Approximately 100 U.S. Securities and Exchange Commission financial institutions with less than $50 billion in assets across the country have now adopted new rules from the Financial Accounting Standards Board on measuring credit losses on financial statements. More commonly referred to as CECL, or current expected credit losses, the standard requires banks to estimate the credit losses for the estimated life of the loans, essentially estimating the lifetime loss for loans at inception.
While calendar-year SEC filers not considered smaller reporting companies or emerging growth companies were to implement this new standard on Jan. 1, the Coronavirus Aid, Relief and Economic Security Act allowed for a delay of CECL implementation through the earlier of the termination of the COVID-19 national emergency or Dec. 31. Of the publicly traded institutions below $50 billion in assets required to adopt, approximately 25% elected to delay.
Highlights from the banks that have adopted the standard could prove to be very useful to other community banks as many work toward a January 2023 effective date. Here are six relevant highlights:
1. Unfunded commitments had significant effects. It is important that an institution understands the potential effect of unfunded commitments at the time of CECL adoption, as the new standard has caused significant increases in reserves recorded for these commitments. Of the institutions that already have adopted, approximately 20% had a more significant effect from unfunded commitments than they did from funded loans.
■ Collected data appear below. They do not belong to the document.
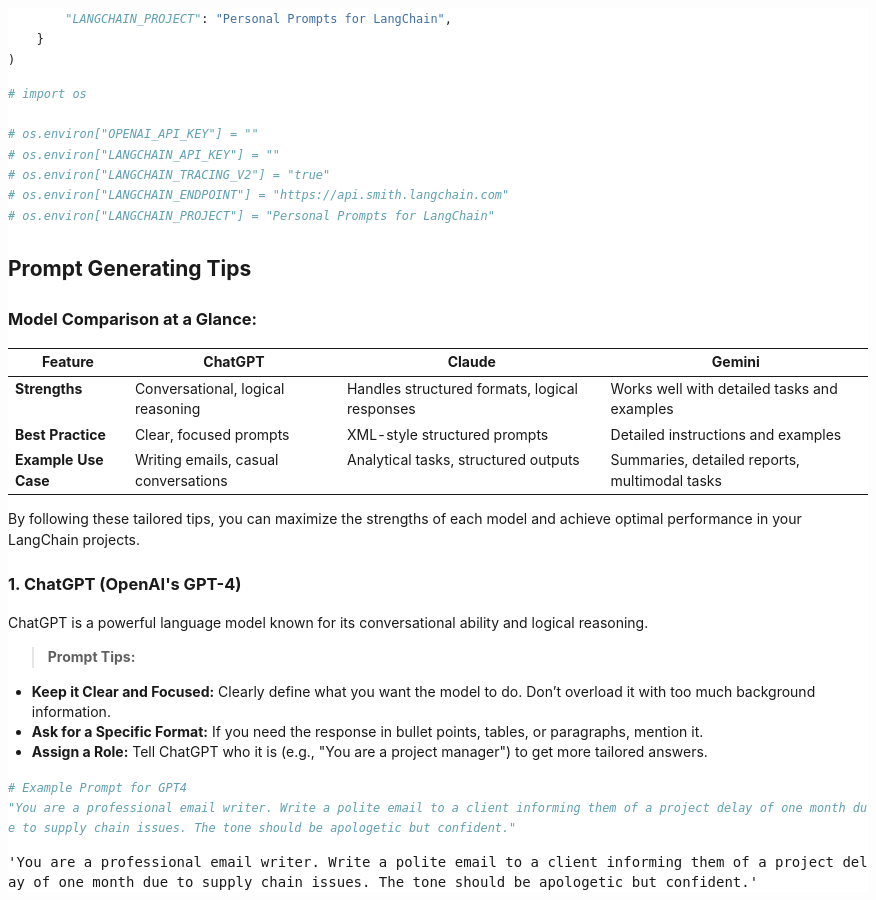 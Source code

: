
 ```python
        "LANGCHAIN_PROJECT": "Personal Prompts for LangChain",
    }
)
```

```python
# import os

# os.environ["OPENAI_API_KEY"] = ""
# os.environ["LANGCHAIN_API_KEY"] = ""
# os.environ["LANGCHAIN_TRACING_V2"] = "true"
# os.environ["LANGCHAIN_ENDPOINT"] = "https://api.smith.langchain.com"
# os.environ["LANGCHAIN_PROJECT"] = "Personal Prompts for LangChain"
```

## Prompt Generating Tips


### **Model Comparison at a Glance:**

| Feature                | **ChatGPT**                                      | **Claude**                                      | **Gemini**                                      |
|------------------------|--------------------------------------------------|------------------------------------------------|------------------------------------------------|
| **Strengths**           | Conversational, logical reasoning               | Handles structured formats, logical responses  | Works well with detailed tasks and examples    |
| **Best Practice**       | Clear, focused prompts                          | XML-style structured prompts                   | Detailed instructions and examples             |
| **Example Use Case**    | Writing emails, casual conversations            | Analytical tasks, structured outputs           | Summaries, detailed reports, multimodal tasks  |

By following these tailored tips, you can maximize the strengths of each model and achieve optimal performance in your LangChain projects.


### **1. ChatGPT (OpenAI's GPT-4)**  
ChatGPT is a powerful language model known for its conversational ability and logical reasoning.

> **Prompt Tips:**
- **Keep it Clear and Focused:**  Clearly define what you want the model to do. Don’t overload it with too much background information.
- **Ask for a Specific Format:**  If you need the response in bullet points, tables, or paragraphs, mention it.
- **Assign a Role:**  Tell ChatGPT who it is (e.g., "You are a project manager") to get more tailored answers.


```python
# Example Prompt for GPT4
"You are a professional email writer. Write a polite email to a client informing them of a project delay of one month due to supply chain issues. The tone should be apologetic but confident."
```




<pre class="custom">'You are a professional email writer. Write a polite email to a client informing them of a project delay of one month due to supply chain issues. The tone should be apologetic but confident.'</pre>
2. Certain loan types were correlated with higher reserves. In comparing CECL reserves to loan concentrations for CECL adopters under $50 billion in assets, institutions with high levels of commercial and commercial real estate/multifamily loans experienced larger increases in reserves as a percentage of loans for the period ended March 31.
3. Certain models were more prevalent in banks with less than $50 billion in assets. Approximately 60% of the banks under $50 billion in assets indicated they used the probability of default/loss given default model in some way. Other commonly used models were the discounted cash-flow and loss-rate models. Less than 10% of adopters thus far have disclosed using the weighted-average remaining maturity model.
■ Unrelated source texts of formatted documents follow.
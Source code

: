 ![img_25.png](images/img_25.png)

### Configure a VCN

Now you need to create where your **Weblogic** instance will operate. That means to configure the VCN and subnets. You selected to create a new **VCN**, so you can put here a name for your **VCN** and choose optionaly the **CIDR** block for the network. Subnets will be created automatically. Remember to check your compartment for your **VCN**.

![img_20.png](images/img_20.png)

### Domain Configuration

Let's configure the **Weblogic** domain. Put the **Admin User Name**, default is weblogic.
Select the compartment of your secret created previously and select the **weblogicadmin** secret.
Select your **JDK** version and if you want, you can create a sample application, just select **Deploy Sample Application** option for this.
4. One to two years were the most commonly used forecast periods. A reasonable and supportable forecast is required by the new standard, which demands a significant amount of judgment and estimation on the part of management.
Of the banks that have adopted, more than half used one year and approximately one quarter used two years.
5. Acquisitions made a big difference in the amount of additional reserves recorded at adoption. Of the 10 CECL adopters that had the most significant increases in reserves as a percentage of loans, nine had an acquisition completed in the previous year. This is due to the significant changes in the accounting around acquisitions as a part of the CECL standard.
The new standard requires reserves to be recorded on purchased loans at acquisition, whereas the old standard largely did not.
6. Reserves increased. Focusing on banks that adopted CECL in the first quarter that were less than $5 billion in assets (21 institutions), all but one institution had an increase in reserves as a percentage of loans, and approximately 70% of those institutions had an increase between 30% and 100%.
CECL allows the calculation method to be highly customizable to each bank and even different types of loans within the portfolio.
Because of that, and because each bank’s asset pool will look a little different, there will be variations in the effect of CECL on each institution.
However, the general highlights seen in these first adopters can provide useful insight to help community banks make strides toward implementation.